## Your assignment
Please copy all of the entries exactly, but drop every picture.

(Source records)
<<<<

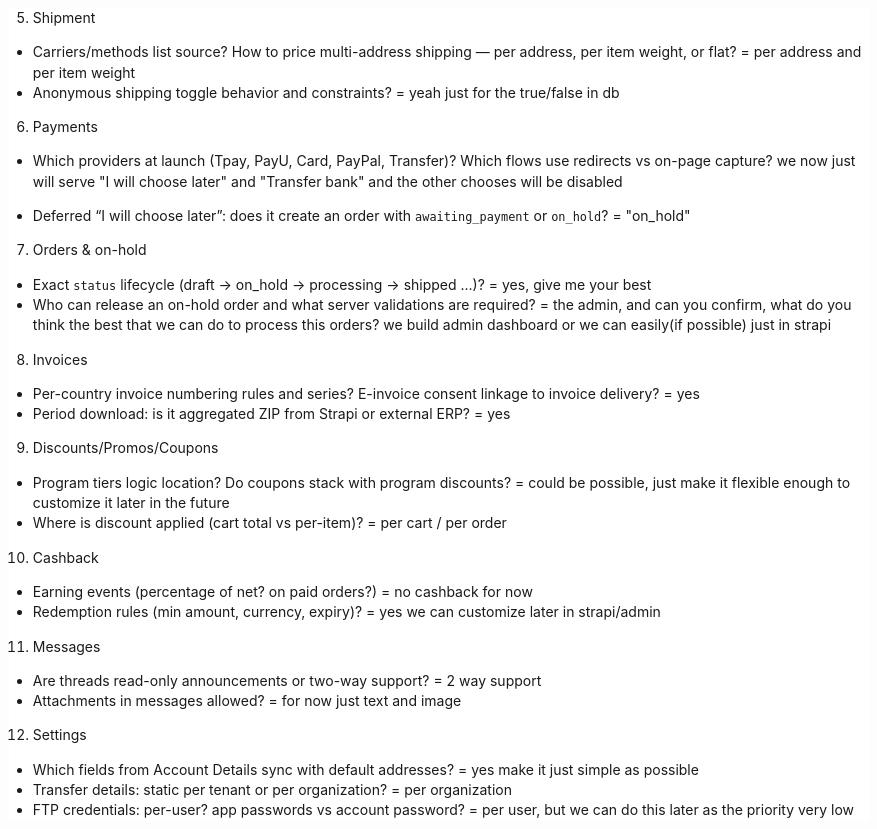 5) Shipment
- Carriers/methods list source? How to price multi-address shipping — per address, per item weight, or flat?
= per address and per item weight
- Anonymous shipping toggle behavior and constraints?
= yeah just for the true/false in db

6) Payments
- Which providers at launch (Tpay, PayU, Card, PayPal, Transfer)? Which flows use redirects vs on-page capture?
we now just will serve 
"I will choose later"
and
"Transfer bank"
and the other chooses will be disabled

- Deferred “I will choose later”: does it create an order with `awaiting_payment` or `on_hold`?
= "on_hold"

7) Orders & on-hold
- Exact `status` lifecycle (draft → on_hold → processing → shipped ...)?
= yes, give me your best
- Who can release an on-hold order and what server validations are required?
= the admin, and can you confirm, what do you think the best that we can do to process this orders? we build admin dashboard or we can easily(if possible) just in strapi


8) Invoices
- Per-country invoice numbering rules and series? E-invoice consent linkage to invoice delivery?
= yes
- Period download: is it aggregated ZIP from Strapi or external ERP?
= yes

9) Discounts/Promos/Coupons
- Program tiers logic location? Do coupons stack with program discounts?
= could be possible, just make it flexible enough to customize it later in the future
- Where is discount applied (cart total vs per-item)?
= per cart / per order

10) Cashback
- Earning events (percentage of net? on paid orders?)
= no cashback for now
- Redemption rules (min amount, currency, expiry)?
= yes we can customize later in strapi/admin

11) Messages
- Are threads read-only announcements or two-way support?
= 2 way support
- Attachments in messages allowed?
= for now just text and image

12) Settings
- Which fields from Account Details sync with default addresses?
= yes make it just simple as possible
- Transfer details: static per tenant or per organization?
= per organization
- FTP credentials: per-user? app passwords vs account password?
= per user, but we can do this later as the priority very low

>>>>

## Written solution
 5) Shipment
- Carriers/methods list source? How to price multi-address shipping — per address, per item weight, or flat?
= per address and per item weight
- Anonymous shipping toggle behavior and constraints?
= yeah just for the true/false in db

6) Payments
- Which providers at launch (Tpay, PayU, Card, PayPal, Transfer)? Which flows use redirects vs on-page capture?
we now just will serve 
"I will choose later"
and
"Transfer bank"
and the other chooses will be disabled

- Deferred “I will choose later”: does it create an order with `awaiting_payment` or `on_hold`?
= "on_hold"

7) Orders & on-hold
- Exact `status` lifecycle (draft → on_hold → processing → shipped ...)?
= yes, give me your best
- Who can release an on-hold order and what server validations are required?
= the admin, and can you confirm, what do you think the best that we can do to process this orders? we build admin dashboard or we can easily(if possible) just in strapi


8) Invoices
- Per-country invoice numbering rules and series? E-invoice consent linkage to invoice delivery?
= yes
- Period download: is it aggregated ZIP from Strapi or external ERP?
= yes

9) Discounts/Promos/Coupons
- Program tiers logic location? Do coupons stack with program discounts?
= could be possible, just make it flexible enough to customize it later in the future
- Where is discount applied (cart total vs per-item)?
= per cart / per order

10) Cashback
- Earning events (percentage of net? on paid orders?)
= no cashback for now
- Redemption rules (min amount, currency, expiry)?
= yes we can customize later in strapi/admin

11) Messages
- Are threads read-only announcements or two-way support?
= 2 way support
- Attachments in messages allowed?
= for now just text and image

12) Settings
- Which fields from Account Details sync with default addresses?
= yes make it just simple as possible
- Transfer details: static per tenant or per organization?
= per organization
- FTP credentials: per-user? app passwords vs account password?
= per user, but we can do this later as the priority very low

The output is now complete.